PPOL 5203 Data Science I: Foundations
Inferential Models and Machine Learning
Tiago Ventura
Inferential Models and Machine Learning
Tiago Ventura
Learning Goals¶
In the class today, we will learn about model in Python. We will cover:
Inferential models using
statsmodels- Ordinary Least Squares
- Logistic Regression
- retrieving parameters of interest
Statistical learning with
sklearn- an workflow to rule them all
- iterating through many models
- model selection
- cross-validation
Introdutory notes¶
In Data Science II, you will learn all there is to be learned about predictive modeling and machine learning. You will spend every week going through a different type of model and understanding the mathematics behind it.
The purpose of this class is to provide you with a agnostic overview of inferential and predictive workflow of building models in Python. These are my broader goals on having this class in DS I:
For inferential models, my goal is to show you how to use Python to estimate the models you are learning at Statistics I.
For the predictive modeling, I want to go give you a foundational introduction to Machine Learning. In case you get an interview for an internship before you start Data Science II, this class should make you feel confortable describing the components of a machine learning pipeline, even though you have not been properly introduced properly to each different model.
The predictive modeling components will also help you understand the next two lecture of this course focusing on modeling text data in Python.
Let's go!
Datasets¶
We will work with the Diabetes dataset provided by the sklearn library. Here you can find a full description of the dataset.
Some basic information:
Number of cases: 442
Number of variables: First 10 columns are numeric predictive values
Outcome (Target in ML): Column 11 is a quantitative measure of disease progression one year after baseline
Attribute Information:
age:age in yearssex:bmi:body mass indexbp:average blood pressures1 tc:, total serum cholesterols2 ldl:, low-density lipoproteinss3 hdl:, high-density lipoproteinss4 tch:, total cholesterol / HDLs5 ltg:, possibly log of serum triglycerides levels6 glu:, blood sugar level
# load dataset
import numpy as np
import pandas as pd
from sklearn import datasets
# load the dataset as a pandas dataframe
diabetes = datasets.load_diabetes(as_frame=True)["frame"]
Notice:¶
- ten features (independent variables)
- one outcome (target variable)
# check the data
diabetes.head()
Inferential Models¶
As we discussed in class, the goal of inferential models is interpretation. These are the models we often build when doing statistics in social science. We often ask:
- Which predictors are associated with the response?

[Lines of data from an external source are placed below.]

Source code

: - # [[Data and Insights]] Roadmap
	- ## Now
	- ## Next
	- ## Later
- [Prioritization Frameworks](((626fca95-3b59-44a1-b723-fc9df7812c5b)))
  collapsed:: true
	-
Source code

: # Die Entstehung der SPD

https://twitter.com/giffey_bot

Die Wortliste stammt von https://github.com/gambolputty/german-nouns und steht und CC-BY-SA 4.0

- What is the relationship (parameters) between the response and the predictors?
- Is the relationship causal?
To work with inference, we will use the library statsmodels which will allow us to estimate and easily retrive parameters for a wide set of models.

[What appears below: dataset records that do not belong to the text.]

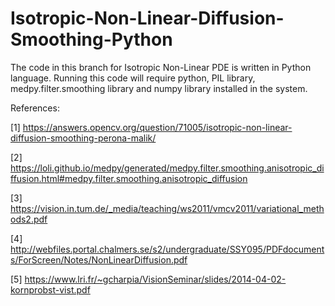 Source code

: # Isotropic-Non-Linear-Diffusion-Smoothing-Python

The code in this branch for Isotropic Non-Linear PDE is written in Python language. Running this code will require python, PIL library, medpy.filter.smoothing library and numpy library installed in the system.


References:

[1] https://answers.opencv.org/question/71005/isotropic-non-linear-diffusion-smoothing-perona-malik/

[2] https://loli.github.io/medpy/generated/medpy.filter.smoothing.anisotropic_diffusion.html#medpy.filter.smoothing.anisotropic_diffusion

[3] https://vision.in.tum.de/_media/teaching/ws2011/vmcv2011/variational_methods2.pdf

[4] http://webfiles.portal.chalmers.se/s2/undergraduate/SSY095/PDFdocuments/ForScreen/Notes/NonLinearDiffusion.pdf

[5] https://www.lri.fr/~gcharpia/VisionSeminar/slides/2014-04-02-kornprobst-vist.pdf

# import library for models
import statsmodels.api as sm
import statsmodels.formula.api as smf
# library for plotting
from plotnine import *
Fitting a OLS model¶
# estimate the model using R style formula
model_ols_r = smf.ols(formula='target ~ age + sex + bmi + bp', data=diabetes).fit()
# or using a more pythonic way
X = sm.add_constant(diabetes[["age", "sex", "bmi", "bp"]])
y = diabetes[["target"]]
model_ols = sm.OLS(y, X).fit()
See outputs¶
print(model_ols.summary())
Fitting OLS models with interactions¶
model_ols_int= smf.ols(formula='target ~ age + sex + bmi + bp + age*bmi', data=diabetes).fit()
print(model_ols_int.summary())
Logit models¶
The API for stats.model is the same for different types of models. So the learning costs of estimating different models are quite low. Let's estimate a logit model now.
# estimate the model using R style formula
diabetes["target_bin"] = np.where(diabetes["target"]> np.mean(diabetes["target"]), 1, 0)
# model
model_logit = smf.logit(formula='target_bin ~ age + sex + bmi + bp', data=diabetes).fit()
# see output
print(model_logit.summary())
Understand the Model Quantities¶
If we are interested in understanding relationships, a huge part of fitting inferential models consists on presenting the results as understanble quantities of interests. statsmodels has a set of functions that allow us to easily analyze the model.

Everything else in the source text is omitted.